Esta informação é recolhida a partir do relatório International Migration Outlook, edição de 2020, que analisa os desenvolvimentos recentes nos movimentos e políticas de migração nos países da OCDE (e alguns outros não-membros), inclusive os pedidos de asilo por nacionalidade, idade e género, assim como a evolução dos resultados do mercado de trabalho de imigrantes nos países da OCDE.

O gráfico referente ao número de novos pedidos de asilo desde 2014 e respetivas nacionalidades dos requerentes mostra que a Alemanha, que recebeu mais de 40% de todos os migrantes humanitários em 2016-17, foi novamente o principal país de destino para esta categoria em 2019, com quase 120 mil decisões positivas (22% do total da OCDE). Seguida do Canadá, com 9%, França com 8% e Espanha com 7%, o equivalente a 38.525 pedidos deferidos. Neste último caso, o número de decisões positivas sobre os pedidos de proteção internacional multiplicou-se por 13 em 2019. 

Além da Espanha e do México, em comparação com 2018, os pedidos de asilo foram os que mais aumentaram em Portugal (+40%), Irlanda (+30%), Eslovénia (+29%), Suécia (+28%) e Bélgica (+27%). Portugal registou assim 1.820 pedidos em 2019, uma média de 180 por cada milhão de habitantes. A origem dos requerentes de asilo está concentrada em três países: Angola, Gâmbia e Guiné-Bissau. 

Os dados relativos a decisões sobre os pedidos de asilo estão disponíveis em dois níveis de instância. A saber, decisões de primeira instância e decisões finais tomadas no âmbito de um processo de recurso ou de revisão. Em 2019, nos Estados-membros da União Europeia foram proferidas 540.800 decisões de primeira instância sobre pedidos de asilo e, ainda, 296.600 decisões finais na sequência de um recurso. As decisões de primeira instância resultaram na concessão de um estatuto de proteção a 206.000 pessoas, tendo mais 91.000 recebido o estatuto de proteção por recurso.

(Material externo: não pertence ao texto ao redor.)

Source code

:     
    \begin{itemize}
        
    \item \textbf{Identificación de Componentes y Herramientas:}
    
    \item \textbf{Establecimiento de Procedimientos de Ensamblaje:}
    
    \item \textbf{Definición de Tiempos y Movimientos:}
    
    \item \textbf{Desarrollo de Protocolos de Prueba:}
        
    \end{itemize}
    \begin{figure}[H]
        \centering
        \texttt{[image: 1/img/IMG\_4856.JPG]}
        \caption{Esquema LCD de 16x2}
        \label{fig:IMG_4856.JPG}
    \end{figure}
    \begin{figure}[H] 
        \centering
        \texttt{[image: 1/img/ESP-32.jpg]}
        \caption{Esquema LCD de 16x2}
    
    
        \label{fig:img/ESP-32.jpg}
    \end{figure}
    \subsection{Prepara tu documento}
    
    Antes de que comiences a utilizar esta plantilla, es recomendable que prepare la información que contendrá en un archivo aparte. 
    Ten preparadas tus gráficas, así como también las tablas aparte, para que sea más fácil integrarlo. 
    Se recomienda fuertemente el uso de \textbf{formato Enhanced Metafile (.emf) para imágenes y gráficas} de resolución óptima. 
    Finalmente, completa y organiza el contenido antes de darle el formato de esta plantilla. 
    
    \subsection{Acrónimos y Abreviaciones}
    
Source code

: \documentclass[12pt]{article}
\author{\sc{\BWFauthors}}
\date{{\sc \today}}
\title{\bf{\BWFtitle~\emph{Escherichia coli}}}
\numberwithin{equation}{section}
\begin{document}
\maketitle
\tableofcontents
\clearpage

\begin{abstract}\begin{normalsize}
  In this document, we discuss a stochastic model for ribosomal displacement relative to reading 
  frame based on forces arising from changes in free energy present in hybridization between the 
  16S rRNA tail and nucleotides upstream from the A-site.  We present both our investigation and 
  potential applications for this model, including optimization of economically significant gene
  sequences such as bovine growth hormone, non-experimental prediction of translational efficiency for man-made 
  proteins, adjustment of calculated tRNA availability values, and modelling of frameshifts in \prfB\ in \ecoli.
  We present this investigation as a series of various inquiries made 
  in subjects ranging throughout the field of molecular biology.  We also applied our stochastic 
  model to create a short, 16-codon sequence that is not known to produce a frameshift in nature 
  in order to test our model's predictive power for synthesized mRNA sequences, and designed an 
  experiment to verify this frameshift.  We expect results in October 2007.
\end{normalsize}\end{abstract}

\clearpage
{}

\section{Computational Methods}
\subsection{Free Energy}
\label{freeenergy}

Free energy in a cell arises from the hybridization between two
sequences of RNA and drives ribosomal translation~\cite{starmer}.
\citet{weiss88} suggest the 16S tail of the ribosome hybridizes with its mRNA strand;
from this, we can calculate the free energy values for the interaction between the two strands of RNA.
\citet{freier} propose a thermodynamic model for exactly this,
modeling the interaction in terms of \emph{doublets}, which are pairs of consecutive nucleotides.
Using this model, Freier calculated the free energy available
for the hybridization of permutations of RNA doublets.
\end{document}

Assim, em termos absolutos, 109.000 pessoas receberam o estatuto de refugiado na União Europeia em primeira instância, 52.000 o estatuto de proteção subsidiária e 45.100 a autorização de residência por razões humanitárias. 

A Alemanha é, mais uma vez, o país que mais respostas positivas deu aos pedidos de asilo que chegaram à União Europeia em 2019: 39% de todos os processos com asilo concedido foram registados na Alemanha, à frente de França (14%), Espanha (13%) e Itália (10%).

Em Portugal, do total das 745 decisões de primeira instância, em 2019 foram registadas 170 decisões positivas (23% de todos os pedidos, abaixo da média da União Europeia que é de 38%), a maior parte das quais (115) referentes a apoio por razões humanitárias e apenas 60 com estatuto de refugiado. Por cá, metade dos apoios concedidos destinaram-se a cidadãos sírios, seguindo-se casos de cidadãos da Ucrânia e da Eritreia (8% cada um).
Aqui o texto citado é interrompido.